Moreover, discrimination between C5DC and C10OH, which share the transition m/z 388 to 85, is also possible because of different retention times, 6.41 and 6.82 min, respectively (seen in Fig. S1, function 4, channel 388.2 > 85.2).

Chromatograms related to other isomeric peaks are reported in the electronic supplementary material. Figure S3 depicts ion chromatograms of m/z 318.2, corresponding to C5OH isomers. 3-Hydroxyisovalerylcarnitine present in specimens of plasma and DBS of a healthy newborn, and DBS of a patient with MCC deficiency, a patient with SBCAD deficiency, and a patient with 3-hydroxy-3-methylglutaryl-CoA lyase deficiency is shown. No specimens from a patient with 2-methyl-3-hydroxybutyryl-CoA dehydrogenase deficiency were available; therefore, the peak of 2-methyl-3-hydroxybutyrylcarnitine was not verified. But for the patient with SBCAD deficiency, a shoulder before the peak at 2.60 min was identified at 2.55 min, presumably due to an isomeric form.
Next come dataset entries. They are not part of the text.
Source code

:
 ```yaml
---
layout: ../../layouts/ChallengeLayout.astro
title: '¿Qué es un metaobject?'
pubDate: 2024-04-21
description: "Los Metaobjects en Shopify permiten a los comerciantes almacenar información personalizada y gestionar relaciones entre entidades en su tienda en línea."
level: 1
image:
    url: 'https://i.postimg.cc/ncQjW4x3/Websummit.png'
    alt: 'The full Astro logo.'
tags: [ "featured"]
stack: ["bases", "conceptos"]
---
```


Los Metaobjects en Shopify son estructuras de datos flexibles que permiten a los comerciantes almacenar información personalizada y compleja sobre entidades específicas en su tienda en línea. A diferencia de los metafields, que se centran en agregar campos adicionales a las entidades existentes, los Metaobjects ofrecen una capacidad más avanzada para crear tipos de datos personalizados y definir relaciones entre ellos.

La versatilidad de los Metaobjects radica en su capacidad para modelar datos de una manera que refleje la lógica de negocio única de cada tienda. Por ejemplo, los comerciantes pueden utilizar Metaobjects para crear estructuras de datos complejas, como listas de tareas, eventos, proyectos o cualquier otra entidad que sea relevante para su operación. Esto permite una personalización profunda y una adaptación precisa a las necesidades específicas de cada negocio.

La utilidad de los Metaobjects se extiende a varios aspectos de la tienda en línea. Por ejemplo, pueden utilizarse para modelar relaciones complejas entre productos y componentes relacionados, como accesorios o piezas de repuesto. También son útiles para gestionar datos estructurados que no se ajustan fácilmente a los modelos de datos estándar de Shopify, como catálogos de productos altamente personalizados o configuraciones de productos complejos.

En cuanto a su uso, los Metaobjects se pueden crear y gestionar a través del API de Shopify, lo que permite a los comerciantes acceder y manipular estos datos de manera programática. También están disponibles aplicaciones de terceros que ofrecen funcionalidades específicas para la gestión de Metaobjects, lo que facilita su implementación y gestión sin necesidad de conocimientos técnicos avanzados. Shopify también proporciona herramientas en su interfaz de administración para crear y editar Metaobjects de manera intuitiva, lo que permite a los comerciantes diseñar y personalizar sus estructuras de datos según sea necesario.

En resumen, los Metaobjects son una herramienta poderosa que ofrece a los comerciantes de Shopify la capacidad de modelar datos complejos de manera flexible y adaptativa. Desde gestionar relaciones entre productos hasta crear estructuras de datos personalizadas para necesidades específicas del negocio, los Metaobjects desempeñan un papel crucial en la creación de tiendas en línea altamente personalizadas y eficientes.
Hydroxyacylcarnitines were well identified and separated in DBS, whereas in plasma the peaks are near the LOD. In all samples, C4OH is present as two peaks, at 2.12 and 2.19 min (Fig. S4). Other hydroxyacylcarnitines were well identified in three patients with long-chain hydroxyl acyl-CoA dehydrogenase deficiency, and we found two isomeric forms, R and S, for each of C16OH, C18:2OH, C18:1OH, and C18OH. Minkler et al. [3] demonstrated the presence of isomeric forms of hydroxyacylcarnitine.

Moreover, in one of these patients (Fig. S5) we found an additional peak at m/z 470, presumed to be a C16:1OH isomer, and two additional peaks at m/z 496, related to C18:1OH. Because it was established that the patient had not been treated with cefotaxime at the time of blood sampling, we excluded this peak as being a metabolite of this antibiotic [13]. The identification of these extra peaks and correlation with diagnosis are in progress.

The chromatogram in Fig. S6 shows peak separation of C8 acylcarnitine from valproylcarnitine, which can be produced after treatments with the anticonvulsant drug valproic acid, at 7.05 and 6.86 min, respectively.

Conclusions

We have described the development of a rapid method for identification and quantification of a large number of acylcarnitines (48 metabolites and 13 labeled internal standards), including hydroxyacylcarnitines and dicarboxylic acylcarnitines in DBS and plasma. The use of UPLC–ESI-MS/MS enabled us to separate and quantify all these acylcarnitines in a 15-min chromatographic run. Analysis can be performed with a very small sample volume (one punch of DBS or 6 μL of plasma) and directly on derivatized samples used for newborn screening.

The method is capable of high precision and accuracy, and the separation of isomers makes it clinically suitable for accurate diagnoses as a second-tier test for newborn screening of metabolic diseases.